WORK INSTRUCTION:
The reply must reproduce each line below exactly.

Recorded data:
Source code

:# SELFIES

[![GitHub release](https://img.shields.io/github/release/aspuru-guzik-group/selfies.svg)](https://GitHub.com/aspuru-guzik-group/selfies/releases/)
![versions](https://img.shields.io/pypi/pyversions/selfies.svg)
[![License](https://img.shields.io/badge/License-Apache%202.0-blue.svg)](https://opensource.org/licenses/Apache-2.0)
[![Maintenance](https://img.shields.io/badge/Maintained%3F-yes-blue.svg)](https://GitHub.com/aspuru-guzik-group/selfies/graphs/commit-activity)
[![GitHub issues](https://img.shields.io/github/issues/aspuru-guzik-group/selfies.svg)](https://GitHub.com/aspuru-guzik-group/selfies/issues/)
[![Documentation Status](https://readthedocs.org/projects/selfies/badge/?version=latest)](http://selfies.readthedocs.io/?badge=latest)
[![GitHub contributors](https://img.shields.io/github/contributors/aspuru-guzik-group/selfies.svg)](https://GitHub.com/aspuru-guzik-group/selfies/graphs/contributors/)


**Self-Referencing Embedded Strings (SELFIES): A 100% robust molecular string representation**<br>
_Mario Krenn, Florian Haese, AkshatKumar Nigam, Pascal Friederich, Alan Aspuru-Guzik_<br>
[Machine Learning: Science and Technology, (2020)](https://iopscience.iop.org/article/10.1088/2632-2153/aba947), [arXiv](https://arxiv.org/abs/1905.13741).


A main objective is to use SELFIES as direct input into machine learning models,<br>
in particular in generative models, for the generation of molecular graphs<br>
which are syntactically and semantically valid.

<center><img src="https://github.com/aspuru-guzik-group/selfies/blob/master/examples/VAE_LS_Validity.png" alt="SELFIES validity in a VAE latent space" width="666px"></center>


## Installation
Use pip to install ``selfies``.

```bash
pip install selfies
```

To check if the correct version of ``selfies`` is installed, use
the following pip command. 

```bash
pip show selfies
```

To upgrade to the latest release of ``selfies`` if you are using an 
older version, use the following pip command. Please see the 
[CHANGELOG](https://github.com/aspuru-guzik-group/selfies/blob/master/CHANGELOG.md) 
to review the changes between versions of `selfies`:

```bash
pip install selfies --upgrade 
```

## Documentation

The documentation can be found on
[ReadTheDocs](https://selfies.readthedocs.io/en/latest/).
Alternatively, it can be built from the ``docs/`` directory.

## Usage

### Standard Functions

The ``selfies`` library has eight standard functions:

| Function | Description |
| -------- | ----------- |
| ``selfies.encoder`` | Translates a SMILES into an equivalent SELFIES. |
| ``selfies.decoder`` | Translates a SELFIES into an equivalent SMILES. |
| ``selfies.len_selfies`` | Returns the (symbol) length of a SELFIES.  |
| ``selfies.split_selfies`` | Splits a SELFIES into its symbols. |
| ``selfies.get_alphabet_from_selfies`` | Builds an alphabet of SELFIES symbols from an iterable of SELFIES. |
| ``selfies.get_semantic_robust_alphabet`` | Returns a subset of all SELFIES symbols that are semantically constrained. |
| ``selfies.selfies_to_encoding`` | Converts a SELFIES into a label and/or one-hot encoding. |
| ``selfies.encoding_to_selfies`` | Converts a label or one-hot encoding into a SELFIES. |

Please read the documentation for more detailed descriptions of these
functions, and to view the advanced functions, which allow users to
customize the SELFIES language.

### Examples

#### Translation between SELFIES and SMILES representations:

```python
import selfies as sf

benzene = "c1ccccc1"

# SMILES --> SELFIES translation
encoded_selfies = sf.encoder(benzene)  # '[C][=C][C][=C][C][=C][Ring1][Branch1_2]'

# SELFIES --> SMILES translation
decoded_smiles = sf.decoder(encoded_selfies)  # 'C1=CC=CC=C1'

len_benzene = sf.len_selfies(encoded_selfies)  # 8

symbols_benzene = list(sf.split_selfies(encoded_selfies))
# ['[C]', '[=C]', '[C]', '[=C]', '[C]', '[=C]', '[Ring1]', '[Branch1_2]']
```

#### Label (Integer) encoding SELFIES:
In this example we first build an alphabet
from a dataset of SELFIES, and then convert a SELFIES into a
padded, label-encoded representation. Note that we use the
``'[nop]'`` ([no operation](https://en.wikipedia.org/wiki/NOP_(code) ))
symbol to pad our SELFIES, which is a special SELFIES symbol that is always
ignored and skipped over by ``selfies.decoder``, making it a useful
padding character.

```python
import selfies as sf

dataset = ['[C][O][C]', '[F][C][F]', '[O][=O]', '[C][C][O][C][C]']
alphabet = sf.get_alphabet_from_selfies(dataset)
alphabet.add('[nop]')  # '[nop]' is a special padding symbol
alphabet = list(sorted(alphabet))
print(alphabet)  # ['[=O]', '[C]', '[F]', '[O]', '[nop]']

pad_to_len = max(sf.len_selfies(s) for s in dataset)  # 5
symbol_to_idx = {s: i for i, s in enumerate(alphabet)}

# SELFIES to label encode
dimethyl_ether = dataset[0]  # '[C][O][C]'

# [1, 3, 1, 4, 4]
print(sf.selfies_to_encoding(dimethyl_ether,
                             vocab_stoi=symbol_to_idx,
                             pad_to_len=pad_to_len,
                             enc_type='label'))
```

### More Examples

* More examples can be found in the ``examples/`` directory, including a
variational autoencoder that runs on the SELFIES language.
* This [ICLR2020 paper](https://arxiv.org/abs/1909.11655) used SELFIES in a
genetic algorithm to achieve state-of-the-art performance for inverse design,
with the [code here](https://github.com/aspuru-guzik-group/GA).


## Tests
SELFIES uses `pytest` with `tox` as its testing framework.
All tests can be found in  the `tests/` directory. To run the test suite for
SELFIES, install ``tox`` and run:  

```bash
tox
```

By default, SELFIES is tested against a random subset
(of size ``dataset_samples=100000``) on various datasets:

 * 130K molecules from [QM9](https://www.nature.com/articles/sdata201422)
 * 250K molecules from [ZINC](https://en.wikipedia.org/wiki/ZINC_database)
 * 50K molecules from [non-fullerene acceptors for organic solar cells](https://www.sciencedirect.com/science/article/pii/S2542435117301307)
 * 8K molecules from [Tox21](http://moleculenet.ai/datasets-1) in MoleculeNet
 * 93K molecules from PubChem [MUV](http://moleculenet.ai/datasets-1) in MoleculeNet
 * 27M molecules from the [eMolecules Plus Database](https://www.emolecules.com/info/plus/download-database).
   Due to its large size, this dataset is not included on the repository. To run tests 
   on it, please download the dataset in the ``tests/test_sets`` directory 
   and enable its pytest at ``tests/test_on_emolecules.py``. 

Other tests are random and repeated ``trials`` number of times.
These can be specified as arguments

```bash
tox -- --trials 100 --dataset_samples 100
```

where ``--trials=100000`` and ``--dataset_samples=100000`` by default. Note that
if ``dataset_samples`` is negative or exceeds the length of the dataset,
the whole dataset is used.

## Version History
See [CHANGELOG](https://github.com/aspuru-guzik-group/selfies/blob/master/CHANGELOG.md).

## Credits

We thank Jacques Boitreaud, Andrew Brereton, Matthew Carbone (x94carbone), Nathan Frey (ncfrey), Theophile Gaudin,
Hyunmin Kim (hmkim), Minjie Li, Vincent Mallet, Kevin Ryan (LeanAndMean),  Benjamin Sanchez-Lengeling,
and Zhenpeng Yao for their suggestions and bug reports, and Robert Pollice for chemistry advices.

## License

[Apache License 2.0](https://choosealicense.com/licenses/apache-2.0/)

SOLUTION FOR THIS PROBLEM:
Source code

:# SELFIES

[![GitHub release](https://img.shields.io/github/release/aspuru-guzik-group/selfies.svg)](https://GitHub.com/aspuru-guzik-group/selfies/releases/)
![versions](https://img.shields.io/pypi/pyversions/selfies.svg)
[![License](https://img.shields.io/badge/License-Apache%202.0-blue.svg)](https://opensource.org/licenses/Apache-2.0)
[![Maintenance](https://img.shields.io/badge/Maintained%3F-yes-blue.svg)](https://GitHub.com/aspuru-guzik-group/selfies/graphs/commit-activity)
[![GitHub issues](https://img.shields.io/github/issues/aspuru-guzik-group/selfies.svg)](https://GitHub.com/aspuru-guzik-group/selfies/issues/)
[![Documentation Status](https://readthedocs.org/projects/selfies/badge/?version=latest)](http://selfies.readthedocs.io/?badge=latest)
[![GitHub contributors](https://img.shields.io/github/contributors/aspuru-guzik-group/selfies.svg)](https://GitHub.com/aspuru-guzik-group/selfies/graphs/contributors/)


**Self-Referencing Embedded Strings (SELFIES): A 100% robust molecular string representation**<br>
_Mario Krenn, Florian Haese, AkshatKumar Nigam, Pascal Friederich, Alan Aspuru-Guzik_<br>
[Machine Learning: Science and Technology, (2020)](https://iopscience.iop.org/article/10.1088/2632-2153/aba947), [arXiv](https://arxiv.org/abs/1905.13741).


A main objective is to use SELFIES as direct input into machine learning models,<br>
in particular in generative models, for the generation of molecular graphs<br>
which are syntactically and semantically valid.

<center><img src="https://github.com/aspuru-guzik-group/selfies/blob/master/examples/VAE_LS_Validity.png" alt="SELFIES validity in a VAE latent space" width="666px"></center>


## Installation
Use pip to install ``selfies``.

```bash
pip install selfies
```

To check if the correct version of ``selfies`` is installed, use
the following pip command. 

```bash
pip show selfies
```

To upgrade to the latest release of ``selfies`` if you are using an 
older version, use the following pip command. Please see the 
[CHANGELOG](https://github.com/aspuru-guzik-group/selfies/blob/master/CHANGELOG.md) 
to review the changes between versions of `selfies`:

```bash
pip install selfies --upgrade 
```

## Documentation

The documentation can be found on
[ReadTheDocs](https://selfies.readthedocs.io/en/latest/).
Alternatively, it can be built from the ``docs/`` directory.

## Usage

### Standard Functions

The ``selfies`` library has eight standard functions:

| Function | Description |
| -------- | ----------- |
| ``selfies.encoder`` | Translates a SMILES into an equivalent SELFIES. |
| ``selfies.decoder`` | Translates a SELFIES into an equivalent SMILES. |
| ``selfies.len_selfies`` | Returns the (symbol) length of a SELFIES.  |
| ``selfies.split_selfies`` | Splits a SELFIES into its symbols. |
| ``selfies.get_alphabet_from_selfies`` | Builds an alphabet of SELFIES symbols from an iterable of SELFIES. |
| ``selfies.get_semantic_robust_alphabet`` | Returns a subset of all SELFIES symbols that are semantically constrained. |
| ``selfies.selfies_to_encoding`` | Converts a SELFIES into a label and/or one-hot encoding. |
| ``selfies.encoding_to_selfies`` | Converts a label or one-hot encoding into a SELFIES. |

Please read the documentation for more detailed descriptions of these
functions, and to view the advanced functions, which allow users to
customize the SELFIES language.

### Examples

#### Translation between SELFIES and SMILES representations:

```python
import selfies as sf

benzene = "c1ccccc1"

# SMILES --> SELFIES translation
encoded_selfies = sf.encoder(benzene)  # '[C][=C][C][=C][C][=C][Ring1][Branch1_2]'

# SELFIES --> SMILES translation
decoded_smiles = sf.decoder(encoded_selfies)  # 'C1=CC=CC=C1'

len_benzene = sf.len_selfies(encoded_selfies)  # 8

symbols_benzene = list(sf.split_selfies(encoded_selfies))
# ['[C]', '[=C]', '[C]', '[=C]', '[C]', '[=C]', '[Ring1]', '[Branch1_2]']
```

#### Label (Integer) encoding SELFIES:
In this example we first build an alphabet
from a dataset of SELFIES, and then convert a SELFIES into a
padded, label-encoded representation. Note that we use the
``'[nop]'`` ([no operation](https://en.wikipedia.org/wiki/NOP_(code) ))
symbol to pad our SELFIES, which is a special SELFIES symbol that is always
ignored and skipped over by ``selfies.decoder``, making it a useful
padding character.

```python
import selfies as sf

dataset = ['[C][O][C]', '[F][C][F]', '[O][=O]', '[C][C][O][C][C]']
alphabet = sf.get_alphabet_from_selfies(dataset)
alphabet.add('[nop]')  # '[nop]' is a special padding symbol
alphabet = list(sorted(alphabet))
print(alphabet)  # ['[=O]', '[C]', '[F]', '[O]', '[nop]']

pad_to_len = max(sf.len_selfies(s) for s in dataset)  # 5
symbol_to_idx = {s: i for i, s in enumerate(alphabet)}

# SELFIES to label encode
dimethyl_ether = dataset[0]  # '[C][O][C]'

# [1, 3, 1, 4, 4]
print(sf.selfies_to_encoding(dimethyl_ether,
                             vocab_stoi=symbol_to_idx,
                             pad_to_len=pad_to_len,
                             enc_type='label'))
```

### More Examples

* More examples can be found in the ``examples/`` directory, including a
variational autoencoder that runs on the SELFIES language.
* This [ICLR2020 paper](https://arxiv.org/abs/1909.11655) used SELFIES in a
genetic algorithm to achieve state-of-the-art performance for inverse design,
with the [code here](https://github.com/aspuru-guzik-group/GA).


## Tests
SELFIES uses `pytest` with `tox` as its testing framework.
All tests can be found in  the `tests/` directory. To run the test suite for
SELFIES, install ``tox`` and run:  

```bash
tox
```

By default, SELFIES is tested against a random subset
(of size ``dataset_samples=100000``) on various datasets:

 * 130K molecules from [QM9](https://www.nature.com/articles/sdata201422)
 * 250K molecules from [ZINC](https://en.wikipedia.org/wiki/ZINC_database)
 * 50K molecules from [non-fullerene acceptors for organic solar cells](https://www.sciencedirect.com/science/article/pii/S2542435117301307)
 * 8K molecules from [Tox21](http://moleculenet.ai/datasets-1) in MoleculeNet
 * 93K molecules from PubChem [MUV](http://moleculenet.ai/datasets-1) in MoleculeNet
 * 27M molecules from the [eMolecules Plus Database](https://www.emolecules.com/info/plus/download-database).
   Due to its large size, this dataset is not included on the repository. To run tests 
   on it, please download the dataset in the ``tests/test_sets`` directory 
   and enable its pytest at ``tests/test_on_emolecules.py``. 

Other tests are random and repeated ``trials`` number of times.
These can be specified as arguments

```bash
tox -- --trials 100 --dataset_samples 100
```

where ``--trials=100000`` and ``--dataset_samples=100000`` by default. Note that
if ``dataset_samples`` is negative or exceeds the length of the dataset,
the whole dataset is used.

## Version History
See [CHANGELOG](https://github.com/aspuru-guzik-group/selfies/blob/master/CHANGELOG.md).

## Credits

We thank Jacques Boitreaud, Andrew Brereton, Matthew Carbone (x94carbone), Nathan Frey (ncfrey), Theophile Gaudin,
Hyunmin Kim (hmkim), Minjie Li, Vincent Mallet, Kevin Ryan (LeanAndMean),  Benjamin Sanchez-Lengeling,
and Zhenpeng Yao for their suggestions and bug reports, and Robert Pollice for chemistry advices.

## License

[Apache License 2.0](https://choosealicense.com/licenses/apache-2.0/)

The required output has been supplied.